# EXERCISE
Carry over every entry exactly as written, though not the pictures it contains.

# DATA SHOWN
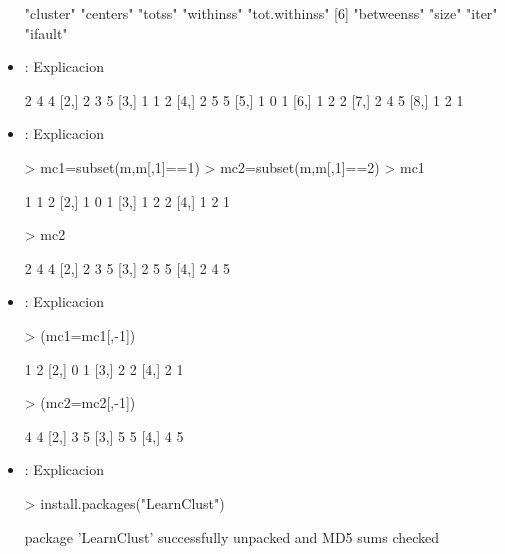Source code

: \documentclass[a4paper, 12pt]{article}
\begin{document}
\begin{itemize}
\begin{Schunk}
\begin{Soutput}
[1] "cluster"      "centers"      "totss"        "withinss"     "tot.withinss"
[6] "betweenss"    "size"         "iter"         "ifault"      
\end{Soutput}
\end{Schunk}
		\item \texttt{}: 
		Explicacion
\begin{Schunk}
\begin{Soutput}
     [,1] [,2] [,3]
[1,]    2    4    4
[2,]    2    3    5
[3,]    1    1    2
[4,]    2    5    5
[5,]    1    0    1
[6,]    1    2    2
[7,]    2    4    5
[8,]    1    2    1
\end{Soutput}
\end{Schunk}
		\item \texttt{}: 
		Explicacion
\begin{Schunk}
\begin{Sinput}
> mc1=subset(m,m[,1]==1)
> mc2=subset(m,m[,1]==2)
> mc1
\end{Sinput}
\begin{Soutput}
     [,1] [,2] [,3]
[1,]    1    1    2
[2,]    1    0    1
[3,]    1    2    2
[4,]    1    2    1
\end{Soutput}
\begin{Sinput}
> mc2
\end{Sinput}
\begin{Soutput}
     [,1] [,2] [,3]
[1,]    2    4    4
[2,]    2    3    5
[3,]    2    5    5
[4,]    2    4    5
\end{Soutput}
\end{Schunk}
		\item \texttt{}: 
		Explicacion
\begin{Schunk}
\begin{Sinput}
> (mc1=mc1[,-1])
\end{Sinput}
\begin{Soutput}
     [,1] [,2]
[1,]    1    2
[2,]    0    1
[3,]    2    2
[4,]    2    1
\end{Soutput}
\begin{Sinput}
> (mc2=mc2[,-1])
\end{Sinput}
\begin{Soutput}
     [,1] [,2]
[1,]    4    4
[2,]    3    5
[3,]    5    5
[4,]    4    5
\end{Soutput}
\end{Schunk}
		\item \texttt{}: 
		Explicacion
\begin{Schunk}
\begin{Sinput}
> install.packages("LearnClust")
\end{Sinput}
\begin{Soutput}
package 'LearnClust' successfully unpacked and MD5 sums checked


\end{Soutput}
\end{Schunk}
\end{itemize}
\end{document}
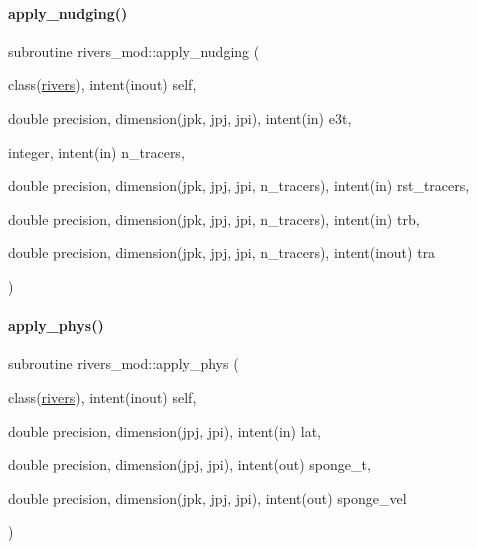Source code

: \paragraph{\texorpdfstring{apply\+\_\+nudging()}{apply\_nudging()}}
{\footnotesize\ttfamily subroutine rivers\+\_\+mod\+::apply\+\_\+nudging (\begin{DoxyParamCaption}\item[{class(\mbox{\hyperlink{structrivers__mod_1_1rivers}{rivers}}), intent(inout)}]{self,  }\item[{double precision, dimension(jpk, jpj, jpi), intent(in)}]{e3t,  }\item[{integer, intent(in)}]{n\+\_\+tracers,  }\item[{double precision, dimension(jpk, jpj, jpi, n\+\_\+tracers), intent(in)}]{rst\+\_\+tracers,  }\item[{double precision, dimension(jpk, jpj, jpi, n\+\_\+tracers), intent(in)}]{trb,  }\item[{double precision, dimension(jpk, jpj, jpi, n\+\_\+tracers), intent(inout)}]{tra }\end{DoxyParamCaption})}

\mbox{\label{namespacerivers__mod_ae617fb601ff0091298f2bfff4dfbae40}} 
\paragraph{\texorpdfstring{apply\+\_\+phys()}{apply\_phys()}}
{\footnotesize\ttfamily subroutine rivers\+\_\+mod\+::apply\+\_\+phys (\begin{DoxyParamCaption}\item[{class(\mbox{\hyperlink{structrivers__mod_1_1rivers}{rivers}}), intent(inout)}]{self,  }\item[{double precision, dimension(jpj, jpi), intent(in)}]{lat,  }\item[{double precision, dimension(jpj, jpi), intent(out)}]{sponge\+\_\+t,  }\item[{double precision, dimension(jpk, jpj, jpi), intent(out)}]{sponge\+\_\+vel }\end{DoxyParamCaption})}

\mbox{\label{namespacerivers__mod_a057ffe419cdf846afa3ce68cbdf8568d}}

# RESULT
Source code

: \documentclass[a4paper, 12pt]{article}
\begin{document}
\begin{itemize}
\begin{Schunk}
\begin{Soutput}
[1] "cluster"      "centers"      "totss"        "withinss"     "tot.withinss"
[6] "betweenss"    "size"         "iter"         "ifault"      
\end{Soutput}
\end{Schunk}
		\item \texttt{}: 
		Explicacion
\begin{Schunk}
\begin{Soutput}
     [,1] [,2] [,3]
[1,]    2    4    4
[2,]    2    3    5
[3,]    1    1    2
[4,]    2    5    5
[5,]    1    0    1
[6,]    1    2    2
[7,]    2    4    5
[8,]    1    2    1
\end{Soutput}
\end{Schunk}
		\item \texttt{}: 
		Explicacion
\begin{Schunk}
\begin{Sinput}
> mc1=subset(m,m[,1]==1)
> mc2=subset(m,m[,1]==2)
> mc1
\end{Sinput}
\begin{Soutput}
     [,1] [,2] [,3]
[1,]    1    1    2
[2,]    1    0    1
[3,]    1    2    2
[4,]    1    2    1
\end{Soutput}
\begin{Sinput}
> mc2
\end{Sinput}
\begin{Soutput}
     [,1] [,2] [,3]
[1,]    2    4    4
[2,]    2    3    5
[3,]    2    5    5
[4,]    2    4    5
\end{Soutput}
\end{Schunk}
		\item \texttt{}: 
		Explicacion
\begin{Schunk}
\begin{Sinput}
> (mc1=mc1[,-1])
\end{Sinput}
\begin{Soutput}
     [,1] [,2]
[1,]    1    2
[2,]    0    1
[3,]    2    2
[4,]    2    1
\end{Soutput}
\begin{Sinput}
> (mc2=mc2[,-1])
\end{Sinput}
\begin{Soutput}
     [,1] [,2]
[1,]    4    4
[2,]    3    5
[3,]    5    5
[4,]    4    5
\end{Soutput}
\end{Schunk}
		\item \texttt{}: 
		Explicacion
\begin{Schunk}
\begin{Sinput}
> install.packages("LearnClust")
\end{Sinput}
\begin{Soutput}
package 'LearnClust' successfully unpacked and MD5 sums checked


\end{Soutput}
\end{Schunk}
\end{itemize}
\end{document}
Source code

: \paragraph{\texorpdfstring{apply\+\_\+nudging()}{apply\_nudging()}}
{\footnotesize\ttfamily subroutine rivers\+\_\+mod\+::apply\+\_\+nudging (\begin{DoxyParamCaption}\item[{class(\mbox{\hyperlink{structrivers__mod_1_1rivers}{rivers}}), intent(inout)}]{self,  }\item[{double precision, dimension(jpk, jpj, jpi), intent(in)}]{e3t,  }\item[{integer, intent(in)}]{n\+\_\+tracers,  }\item[{double precision, dimension(jpk, jpj, jpi, n\+\_\+tracers), intent(in)}]{rst\+\_\+tracers,  }\item[{double precision, dimension(jpk, jpj, jpi, n\+\_\+tracers), intent(in)}]{trb,  }\item[{double precision, dimension(jpk, jpj, jpi, n\+\_\+tracers), intent(inout)}]{tra }\end{DoxyParamCaption})}

\mbox{\label{namespacerivers__mod_ae617fb601ff0091298f2bfff4dfbae40}} 
\paragraph{\texorpdfstring{apply\+\_\+phys()}{apply\_phys()}}
{\footnotesize\ttfamily subroutine rivers\+\_\+mod\+::apply\+\_\+phys (\begin{DoxyParamCaption}\item[{class(\mbox{\hyperlink{structrivers__mod_1_1rivers}{rivers}}), intent(inout)}]{self,  }\item[{double precision, dimension(jpj, jpi), intent(in)}]{lat,  }\item[{double precision, dimension(jpj, jpi), intent(out)}]{sponge\+\_\+t,  }\item[{double precision, dimension(jpk, jpj, jpi), intent(out)}]{sponge\+\_\+vel }\end{DoxyParamCaption})}

\mbox{\label{namespacerivers__mod_a057ffe419cdf846afa3ce68cbdf8568d}}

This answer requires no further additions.